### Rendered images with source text
== Segment start ==

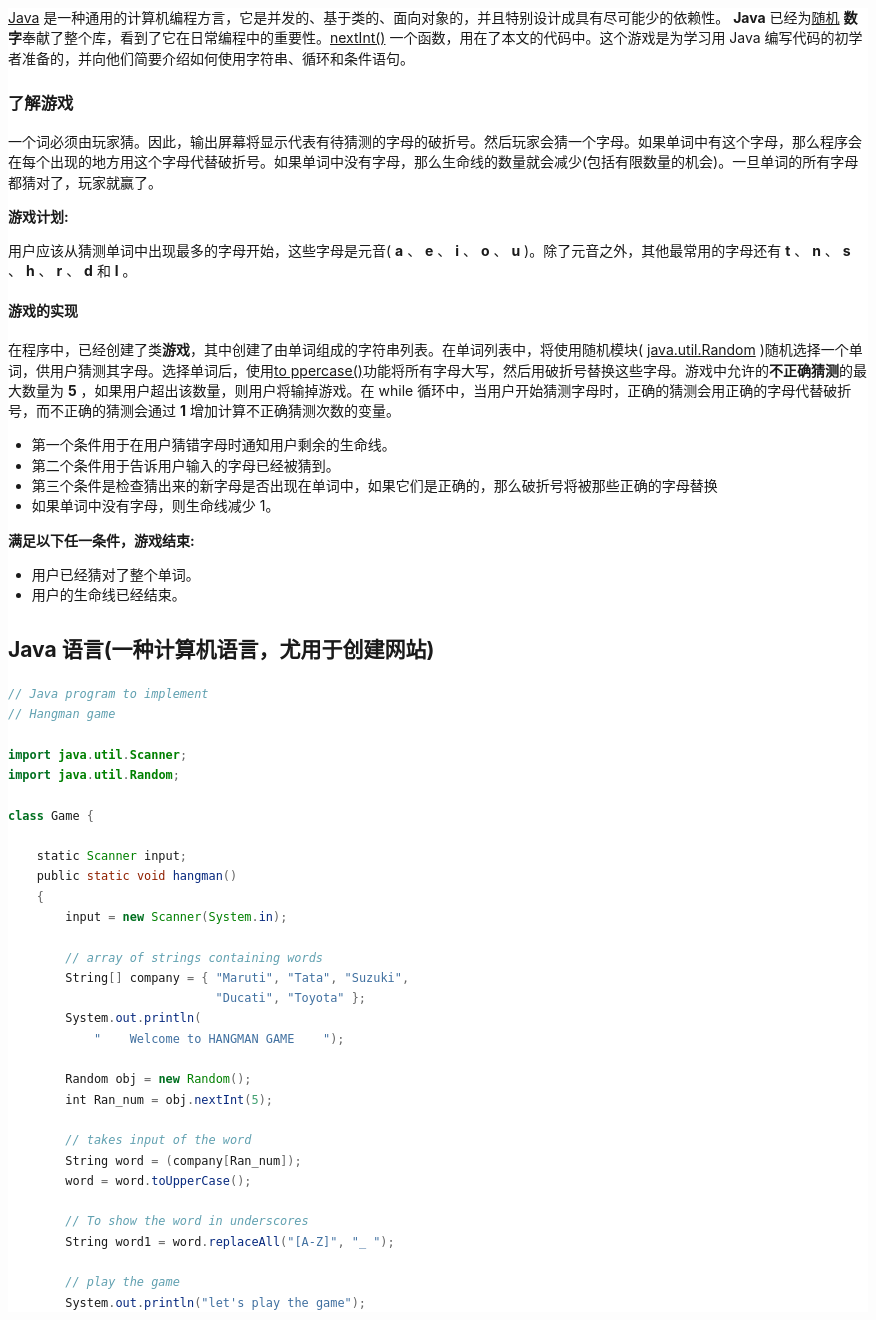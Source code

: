 [Java](https://www.geeksforgeeks.org/java/) 是一种通用的计算机编程方言，它是并发的、基于类的、面向对象的，并且特别设计成具有尽可能少的依赖性。 **Java** 已经为[随机](https://www.geeksforgeeks.org/java-util-random-class-java/) **数字**奉献了整个库，看到了它在日常编程中的重要性。[nextInt()](https://www.geeksforgeeks.org/java-util-random-nextint-java/) 一个函数，用在了本文的代码中。这个游戏是为学习用 Java 编写代码的初学者准备的，并向他们简要介绍如何使用字符串、循环和条件语句。

### 了解游戏

一个词必须由玩家猜。因此，输出屏幕将显示代表有待猜测的字母的破折号。然后玩家会猜一个字母。如果单词中有这个字母，那么程序会在每个出现的地方用这个字母代替破折号。如果单词中没有字母，那么生命线的数量就会减少(包括有限数量的机会)。一旦单词的所有字母都猜对了，玩家就赢了。

**游戏计划:**

用户应该从猜测单词中出现最多的字母开始，这些字母是元音( **a** 、 **e** 、 **i** 、 **o** 、 **u** )。除了元音之外，其他最常用的字母还有 **t** 、 **n** 、 **s** 、 **h** 、 **r** 、 **d** 和 **l** 。

#### 游戏的实现

在程序中，已经创建了类**游戏**，其中创建了由单词组成的字符串列表。在单词列表中，将使用随机模块( [java.util.Random](https://www.geeksforgeeks.org/java-util-random-class-java/) )随机选择一个单词，供用户猜测其字母。选择单词后，使用[to ppercase()](https://www.geeksforgeeks.org/java-touppercase-examples/)功能将所有字母大写，然后用破折号替换这些字母。游戏中允许的**不正确猜测**的最大数量为 **5** ，如果用户超出该数量，则用户将输掉游戏。在 while 循环中，当用户开始猜测字母时，正确的猜测会用正确的字母代替破折号，而不正确的猜测会通过 **1** 增加计算不正确猜测次数的变量。

*   第一个条件用于在用户猜错字母时通知用户剩余的生命线。
*   第二个条件用于告诉用户输入的字母已经被猜到。
*   第三个条件是检查猜出来的新字母是否出现在单词中，如果它们是正确的，那么破折号将被那些正确的字母替换
*   如果单词中没有字母，则生命线减少 1。

**满足以下任一条件，游戏结束:**

*   用户已经猜对了整个单词。
*   用户的生命线已经结束。

## Java 语言(一种计算机语言，尤用于创建网站)

```java
// Java program to implement
// Hangman game

import java.util.Scanner;
import java.util.Random;

class Game {

    static Scanner input;
    public static void hangman()
    {
        input = new Scanner(System.in);

        // array of strings containing words
        String[] company = { "Maruti", "Tata", "Suzuki",
                             "Ducati", "Toyota" };
        System.out.println(
            "    Welcome to HANGMAN GAME    ");

        Random obj = new Random();
        int Ran_num = obj.nextInt(5);

        // takes input of the word
        String word = (company[Ran_num]);
        word = word.toUpperCase();

        // To show the word in underscores
        String word1 = word.replaceAll("[A-Z]", "_ ");

        // play the game
        System.out.println("let's play the game");
```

== Segment end ==

Quote the records above exactly, leaving out any pictures.

### ANSWER BELOW
Source code

: [Java](https://www.geeksforgeeks.org/java/) 是一种通用的计算机编程方言，它是并发的、基于类的、面向对象的，并且特别设计成具有尽可能少的依赖性。 **Java** 已经为[随机](https://www.geeksforgeeks.org/java-util-random-class-java/) **数字**奉献了整个库，看到了它在日常编程中的重要性。[nextInt()](https://www.geeksforgeeks.org/java-util-random-nextint-java/) 一个函数，用在了本文的代码中。这个游戏是为学习用 Java 编写代码的初学者准备的，并向他们简要介绍如何使用字符串、循环和条件语句。

### 了解游戏

一个词必须由玩家猜。因此，输出屏幕将显示代表有待猜测的字母的破折号。然后玩家会猜一个字母。如果单词中有这个字母，那么程序会在每个出现的地方用这个字母代替破折号。如果单词中没有字母，那么生命线的数量就会减少(包括有限数量的机会)。一旦单词的所有字母都猜对了，玩家就赢了。

**游戏计划:**

用户应该从猜测单词中出现最多的字母开始，这些字母是元音( **a** 、 **e** 、 **i** 、 **o** 、 **u** )。除了元音之外，其他最常用的字母还有 **t** 、 **n** 、 **s** 、 **h** 、 **r** 、 **d** 和 **l** 。

#### 游戏的实现

在程序中，已经创建了类**游戏**，其中创建了由单词组成的字符串列表。在单词列表中，将使用随机模块( [java.util.Random](https://www.geeksforgeeks.org/java-util-random-class-java/) )随机选择一个单词，供用户猜测其字母。选择单词后，使用[to ppercase()](https://www.geeksforgeeks.org/java-touppercase-examples/)功能将所有字母大写，然后用破折号替换这些字母。游戏中允许的**不正确猜测**的最大数量为 **5** ，如果用户超出该数量，则用户将输掉游戏。在 while 循环中，当用户开始猜测字母时，正确的猜测会用正确的字母代替破折号，而不正确的猜测会通过 **1** 增加计算不正确猜测次数的变量。

*   第一个条件用于在用户猜错字母时通知用户剩余的生命线。
*   第二个条件用于告诉用户输入的字母已经被猜到。
*   第三个条件是检查猜出来的新字母是否出现在单词中，如果它们是正确的，那么破折号将被那些正确的字母替换
*   如果单词中没有字母，则生命线减少 1。

**满足以下任一条件，游戏结束:**

*   用户已经猜对了整个单词。
*   用户的生命线已经结束。

## Java 语言(一种计算机语言，尤用于创建网站)

```java
// Java program to implement
// Hangman game

import java.util.Scanner;
import java.util.Random;

class Game {

    static Scanner input;
    public static void hangman()
    {
        input = new Scanner(System.in);

        // array of strings containing words
        String[] company = { "Maruti", "Tata", "Suzuki",
                             "Ducati", "Toyota" };
        System.out.println(
            "    Welcome to HANGMAN GAME    ");

        Random obj = new Random();
        int Ran_num = obj.nextInt(5);

        // takes input of the word
        String word = (company[Ran_num]);
        word = word.toUpperCase();

        // To show the word in underscores
        String word1 = word.replaceAll("[A-Z]", "_ ");

        // play the game
        System.out.println("let's play the game");
```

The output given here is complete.